◆ **What you have to do**
Where does the string "question" appear in the listing below? Copy every line where it does.

• • • •

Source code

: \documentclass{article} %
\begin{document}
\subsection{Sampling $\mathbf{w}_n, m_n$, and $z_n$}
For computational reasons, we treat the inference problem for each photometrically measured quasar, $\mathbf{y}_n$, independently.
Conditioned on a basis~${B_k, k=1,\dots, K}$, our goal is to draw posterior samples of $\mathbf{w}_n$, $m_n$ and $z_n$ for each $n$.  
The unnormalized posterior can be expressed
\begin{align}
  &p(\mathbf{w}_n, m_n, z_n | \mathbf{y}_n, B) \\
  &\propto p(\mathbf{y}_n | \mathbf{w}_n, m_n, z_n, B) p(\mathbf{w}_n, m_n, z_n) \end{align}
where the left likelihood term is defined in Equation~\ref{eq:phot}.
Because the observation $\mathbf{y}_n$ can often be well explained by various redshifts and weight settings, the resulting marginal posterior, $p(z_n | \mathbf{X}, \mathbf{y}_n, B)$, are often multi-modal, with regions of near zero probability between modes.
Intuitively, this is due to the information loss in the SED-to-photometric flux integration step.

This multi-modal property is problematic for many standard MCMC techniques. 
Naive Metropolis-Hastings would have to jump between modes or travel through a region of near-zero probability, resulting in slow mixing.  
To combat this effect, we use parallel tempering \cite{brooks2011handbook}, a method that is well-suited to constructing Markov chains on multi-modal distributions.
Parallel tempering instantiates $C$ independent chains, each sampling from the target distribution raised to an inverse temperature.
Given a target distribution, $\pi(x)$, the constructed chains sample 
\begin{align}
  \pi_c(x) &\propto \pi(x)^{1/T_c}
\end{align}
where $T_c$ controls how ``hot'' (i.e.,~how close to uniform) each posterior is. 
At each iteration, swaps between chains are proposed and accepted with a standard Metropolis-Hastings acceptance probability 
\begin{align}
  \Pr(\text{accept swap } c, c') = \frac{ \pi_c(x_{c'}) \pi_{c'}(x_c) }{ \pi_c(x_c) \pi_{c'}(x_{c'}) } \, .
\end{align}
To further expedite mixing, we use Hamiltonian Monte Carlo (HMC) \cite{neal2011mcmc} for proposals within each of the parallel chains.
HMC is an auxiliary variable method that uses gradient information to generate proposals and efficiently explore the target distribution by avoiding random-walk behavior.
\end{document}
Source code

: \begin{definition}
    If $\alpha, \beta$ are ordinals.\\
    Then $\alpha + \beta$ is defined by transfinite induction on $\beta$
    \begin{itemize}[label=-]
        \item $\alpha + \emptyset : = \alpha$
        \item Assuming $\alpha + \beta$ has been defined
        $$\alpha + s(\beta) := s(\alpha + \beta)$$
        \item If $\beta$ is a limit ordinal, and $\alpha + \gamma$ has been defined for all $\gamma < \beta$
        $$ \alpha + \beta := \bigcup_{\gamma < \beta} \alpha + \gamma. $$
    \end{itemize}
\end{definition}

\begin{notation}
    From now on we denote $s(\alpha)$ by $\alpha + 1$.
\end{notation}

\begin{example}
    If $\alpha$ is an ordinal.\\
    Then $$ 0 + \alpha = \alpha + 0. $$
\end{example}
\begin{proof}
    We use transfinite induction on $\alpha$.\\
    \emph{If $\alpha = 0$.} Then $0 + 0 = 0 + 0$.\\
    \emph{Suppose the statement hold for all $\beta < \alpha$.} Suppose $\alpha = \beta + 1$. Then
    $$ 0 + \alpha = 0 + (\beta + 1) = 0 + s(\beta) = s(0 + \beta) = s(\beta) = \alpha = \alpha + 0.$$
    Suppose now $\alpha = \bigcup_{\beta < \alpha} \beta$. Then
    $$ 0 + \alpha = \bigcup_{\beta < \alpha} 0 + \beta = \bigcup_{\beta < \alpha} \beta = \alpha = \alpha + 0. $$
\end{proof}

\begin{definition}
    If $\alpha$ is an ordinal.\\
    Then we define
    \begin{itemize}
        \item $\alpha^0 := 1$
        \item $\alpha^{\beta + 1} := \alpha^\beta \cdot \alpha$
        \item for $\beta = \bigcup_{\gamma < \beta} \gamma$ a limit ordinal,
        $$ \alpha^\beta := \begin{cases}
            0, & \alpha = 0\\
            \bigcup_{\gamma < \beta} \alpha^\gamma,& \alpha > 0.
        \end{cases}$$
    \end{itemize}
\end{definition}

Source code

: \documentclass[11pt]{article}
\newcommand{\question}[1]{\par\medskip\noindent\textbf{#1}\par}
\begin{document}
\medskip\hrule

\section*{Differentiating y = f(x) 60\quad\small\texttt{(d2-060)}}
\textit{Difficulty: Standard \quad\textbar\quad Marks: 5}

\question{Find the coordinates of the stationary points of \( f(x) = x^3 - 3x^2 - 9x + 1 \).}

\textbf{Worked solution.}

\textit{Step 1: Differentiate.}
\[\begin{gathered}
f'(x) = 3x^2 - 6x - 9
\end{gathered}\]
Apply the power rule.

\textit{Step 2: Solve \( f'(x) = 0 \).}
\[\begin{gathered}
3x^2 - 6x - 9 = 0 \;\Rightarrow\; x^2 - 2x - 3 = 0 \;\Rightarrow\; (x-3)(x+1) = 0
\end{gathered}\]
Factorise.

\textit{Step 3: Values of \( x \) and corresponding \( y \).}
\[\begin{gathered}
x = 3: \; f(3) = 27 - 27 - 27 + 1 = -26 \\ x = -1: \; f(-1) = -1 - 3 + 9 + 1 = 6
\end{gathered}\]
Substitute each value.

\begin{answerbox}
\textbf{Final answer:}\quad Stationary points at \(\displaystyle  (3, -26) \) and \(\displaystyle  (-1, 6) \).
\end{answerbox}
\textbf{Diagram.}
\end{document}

• • • •

◆ **Exercise result**
\newcommand{\question}[1]{\par\medskip\noindent\textbf{#1}\par}
\question{Find the coordinates of the stationary points of \( f(x) = x^3 - 3x^2 - 9x + 1 \).}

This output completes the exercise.